# [About this task]
Reproduce all of the data exactly, with no line skipped.

Collection entries

━━━━━━━━━━━━━━━━━━━━

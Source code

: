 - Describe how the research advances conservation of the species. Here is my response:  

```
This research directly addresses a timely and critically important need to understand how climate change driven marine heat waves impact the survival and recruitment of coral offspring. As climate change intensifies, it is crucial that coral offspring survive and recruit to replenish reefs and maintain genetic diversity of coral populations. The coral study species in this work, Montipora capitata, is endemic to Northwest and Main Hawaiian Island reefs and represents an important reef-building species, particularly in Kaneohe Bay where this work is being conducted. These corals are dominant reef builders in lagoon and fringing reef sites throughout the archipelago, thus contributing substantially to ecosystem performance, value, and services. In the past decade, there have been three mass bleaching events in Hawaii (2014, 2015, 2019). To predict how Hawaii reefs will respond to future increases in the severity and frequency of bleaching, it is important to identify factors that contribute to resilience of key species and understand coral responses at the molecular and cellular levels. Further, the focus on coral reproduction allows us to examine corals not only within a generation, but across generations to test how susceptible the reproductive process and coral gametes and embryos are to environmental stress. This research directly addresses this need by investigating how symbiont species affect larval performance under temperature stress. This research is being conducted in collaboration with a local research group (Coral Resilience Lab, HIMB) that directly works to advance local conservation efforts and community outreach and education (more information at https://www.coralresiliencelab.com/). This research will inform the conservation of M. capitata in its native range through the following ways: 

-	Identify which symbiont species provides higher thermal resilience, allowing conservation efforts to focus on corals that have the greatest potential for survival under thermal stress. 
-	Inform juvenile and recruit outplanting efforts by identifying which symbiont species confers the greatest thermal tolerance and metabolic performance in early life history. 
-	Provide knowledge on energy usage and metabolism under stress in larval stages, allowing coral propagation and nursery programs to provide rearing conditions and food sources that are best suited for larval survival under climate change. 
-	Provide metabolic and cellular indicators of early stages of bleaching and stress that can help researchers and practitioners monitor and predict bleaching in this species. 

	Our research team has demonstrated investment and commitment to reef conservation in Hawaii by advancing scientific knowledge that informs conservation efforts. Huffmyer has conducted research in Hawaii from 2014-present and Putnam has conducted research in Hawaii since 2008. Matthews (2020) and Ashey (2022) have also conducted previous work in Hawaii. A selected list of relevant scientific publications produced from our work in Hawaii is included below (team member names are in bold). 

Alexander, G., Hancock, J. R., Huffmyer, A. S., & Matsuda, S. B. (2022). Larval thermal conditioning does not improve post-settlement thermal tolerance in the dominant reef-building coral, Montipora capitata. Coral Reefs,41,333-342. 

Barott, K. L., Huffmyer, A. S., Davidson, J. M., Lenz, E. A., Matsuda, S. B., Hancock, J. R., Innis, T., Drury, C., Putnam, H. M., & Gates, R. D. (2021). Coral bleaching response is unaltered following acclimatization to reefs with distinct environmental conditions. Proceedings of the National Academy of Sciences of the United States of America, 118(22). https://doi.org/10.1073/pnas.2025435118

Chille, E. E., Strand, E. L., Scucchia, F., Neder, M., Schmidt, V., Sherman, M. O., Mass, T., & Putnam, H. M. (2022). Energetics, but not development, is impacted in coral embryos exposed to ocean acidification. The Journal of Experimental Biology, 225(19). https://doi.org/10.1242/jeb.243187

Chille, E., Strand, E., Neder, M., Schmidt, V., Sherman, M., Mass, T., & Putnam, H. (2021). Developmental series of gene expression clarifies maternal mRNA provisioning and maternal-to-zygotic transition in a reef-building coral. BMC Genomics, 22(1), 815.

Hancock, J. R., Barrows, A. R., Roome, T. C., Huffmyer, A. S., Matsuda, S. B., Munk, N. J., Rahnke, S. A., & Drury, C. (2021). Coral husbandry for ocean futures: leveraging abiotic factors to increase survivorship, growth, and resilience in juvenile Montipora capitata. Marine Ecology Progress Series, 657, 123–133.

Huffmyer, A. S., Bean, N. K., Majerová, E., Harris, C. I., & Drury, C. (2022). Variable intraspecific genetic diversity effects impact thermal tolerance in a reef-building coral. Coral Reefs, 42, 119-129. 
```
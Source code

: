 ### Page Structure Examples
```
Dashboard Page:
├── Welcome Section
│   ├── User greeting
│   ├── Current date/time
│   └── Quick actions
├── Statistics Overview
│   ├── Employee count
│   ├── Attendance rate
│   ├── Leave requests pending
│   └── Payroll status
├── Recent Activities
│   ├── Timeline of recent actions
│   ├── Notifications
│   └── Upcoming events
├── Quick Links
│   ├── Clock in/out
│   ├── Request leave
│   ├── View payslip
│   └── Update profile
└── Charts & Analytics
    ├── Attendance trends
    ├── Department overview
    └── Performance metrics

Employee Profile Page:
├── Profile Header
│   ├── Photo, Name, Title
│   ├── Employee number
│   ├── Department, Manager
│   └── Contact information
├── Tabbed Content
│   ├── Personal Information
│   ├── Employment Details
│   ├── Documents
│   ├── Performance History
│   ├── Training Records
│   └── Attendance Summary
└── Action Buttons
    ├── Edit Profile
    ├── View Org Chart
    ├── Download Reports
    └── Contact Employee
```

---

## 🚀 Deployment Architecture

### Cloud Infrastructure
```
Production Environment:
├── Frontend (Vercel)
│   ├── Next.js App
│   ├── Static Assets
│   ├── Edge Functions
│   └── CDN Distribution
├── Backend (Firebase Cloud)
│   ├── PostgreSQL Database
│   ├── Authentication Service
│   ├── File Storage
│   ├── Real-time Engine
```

━━━━━━━━━━━━━━━━━━━━

# [Exercise response]
Source code

: - Describe how the research advances conservation of the species. Here is my response:  

```
This research directly addresses a timely and critically important need to understand how climate change driven marine heat waves impact the survival and recruitment of coral offspring. As climate change intensifies, it is crucial that coral offspring survive and recruit to replenish reefs and maintain genetic diversity of coral populations. The coral study species in this work, Montipora capitata, is endemic to Northwest and Main Hawaiian Island reefs and represents an important reef-building species, particularly in Kaneohe Bay where this work is being conducted. These corals are dominant reef builders in lagoon and fringing reef sites throughout the archipelago, thus contributing substantially to ecosystem performance, value, and services. In the past decade, there have been three mass bleaching events in Hawaii (2014, 2015, 2019). To predict how Hawaii reefs will respond to future increases in the severity and frequency of bleaching, it is important to identify factors that contribute to resilience of key species and understand coral responses at the molecular and cellular levels. Further, the focus on coral reproduction allows us to examine corals not only within a generation, but across generations to test how susceptible the reproductive process and coral gametes and embryos are to environmental stress. This research directly addresses this need by investigating how symbiont species affect larval performance under temperature stress. This research is being conducted in collaboration with a local research group (Coral Resilience Lab, HIMB) that directly works to advance local conservation efforts and community outreach and education (more information at https://www.coralresiliencelab.com/). This research will inform the conservation of M. capitata in its native range through the following ways: 

-	Identify which symbiont species provides higher thermal resilience, allowing conservation efforts to focus on corals that have the greatest potential for survival under thermal stress. 
-	Inform juvenile and recruit outplanting efforts by identifying which symbiont species confers the greatest thermal tolerance and metabolic performance in early life history. 
-	Provide knowledge on energy usage and metabolism under stress in larval stages, allowing coral propagation and nursery programs to provide rearing conditions and food sources that are best suited for larval survival under climate change. 
-	Provide metabolic and cellular indicators of early stages of bleaching and stress that can help researchers and practitioners monitor and predict bleaching in this species. 

	Our research team has demonstrated investment and commitment to reef conservation in Hawaii by advancing scientific knowledge that informs conservation efforts. Huffmyer has conducted research in Hawaii from 2014-present and Putnam has conducted research in Hawaii since 2008. Matthews (2020) and Ashey (2022) have also conducted previous work in Hawaii. A selected list of relevant scientific publications produced from our work in Hawaii is included below (team member names are in bold). 

Alexander, G., Hancock, J. R., Huffmyer, A. S., & Matsuda, S. B. (2022). Larval thermal conditioning does not improve post-settlement thermal tolerance in the dominant reef-building coral, Montipora capitata. Coral Reefs,41,333-342. 

Barott, K. L., Huffmyer, A. S., Davidson, J. M., Lenz, E. A., Matsuda, S. B., Hancock, J. R., Innis, T., Drury, C., Putnam, H. M., & Gates, R. D. (2021). Coral bleaching response is unaltered following acclimatization to reefs with distinct environmental conditions. Proceedings of the National Academy of Sciences of the United States of America, 118(22). https://doi.org/10.1073/pnas.2025435118

Chille, E. E., Strand, E. L., Scucchia, F., Neder, M., Schmidt, V., Sherman, M. O., Mass, T., & Putnam, H. M. (2022). Energetics, but not development, is impacted in coral embryos exposed to ocean acidification. The Journal of Experimental Biology, 225(19). https://doi.org/10.1242/jeb.243187

Chille, E., Strand, E., Neder, M., Schmidt, V., Sherman, M., Mass, T., & Putnam, H. (2021). Developmental series of gene expression clarifies maternal mRNA provisioning and maternal-to-zygotic transition in a reef-building coral. BMC Genomics, 22(1), 815.

Hancock, J. R., Barrows, A. R., Roome, T. C., Huffmyer, A. S., Matsuda, S. B., Munk, N. J., Rahnke, S. A., & Drury, C. (2021). Coral husbandry for ocean futures: leveraging abiotic factors to increase survivorship, growth, and resilience in juvenile Montipora capitata. Marine Ecology Progress Series, 657, 123–133.

Huffmyer, A. S., Bean, N. K., Majerová, E., Harris, C. I., & Drury, C. (2022). Variable intraspecific genetic diversity effects impact thermal tolerance in a reef-building coral. Coral Reefs, 42, 119-129. 
```
Source code

: ### Page Structure Examples
```
Dashboard Page:
├── Welcome Section
│   ├── User greeting
│   ├── Current date/time
│   └── Quick actions
├── Statistics Overview
│   ├── Employee count
│   ├── Attendance rate
│   ├── Leave requests pending
│   └── Payroll status
├── Recent Activities
│   ├── Timeline of recent actions
│   ├── Notifications
│   └── Upcoming events
├── Quick Links
│   ├── Clock in/out
│   ├── Request leave
│   ├── View payslip
│   └── Update profile
└── Charts & Analytics
    ├── Attendance trends
    ├── Department overview
    └── Performance metrics

Employee Profile Page:
├── Profile Header
│   ├── Photo, Name, Title
│   ├── Employee number
│   ├── Department, Manager
│   └── Contact information
├── Tabbed Content
│   ├── Personal Information
│   ├── Employment Details
│   ├── Documents
│   ├── Performance History
│   ├── Training Records
│   └── Attendance Summary
└── Action Buttons
    ├── Edit Profile
    ├── View Org Chart
    ├── Download Reports
    └── Contact Employee
```

---

## 🚀 Deployment Architecture

### Cloud Infrastructure
```
Production Environment:
├── Frontend (Vercel)
│   ├── Next.js App
│   ├── Static Assets
│   ├── Edge Functions
│   └── CDN Distribution
├── Backend (Firebase Cloud)
│   ├── PostgreSQL Database
│   ├── Authentication Service
│   ├── File Storage
│   ├── Real-time Engine
```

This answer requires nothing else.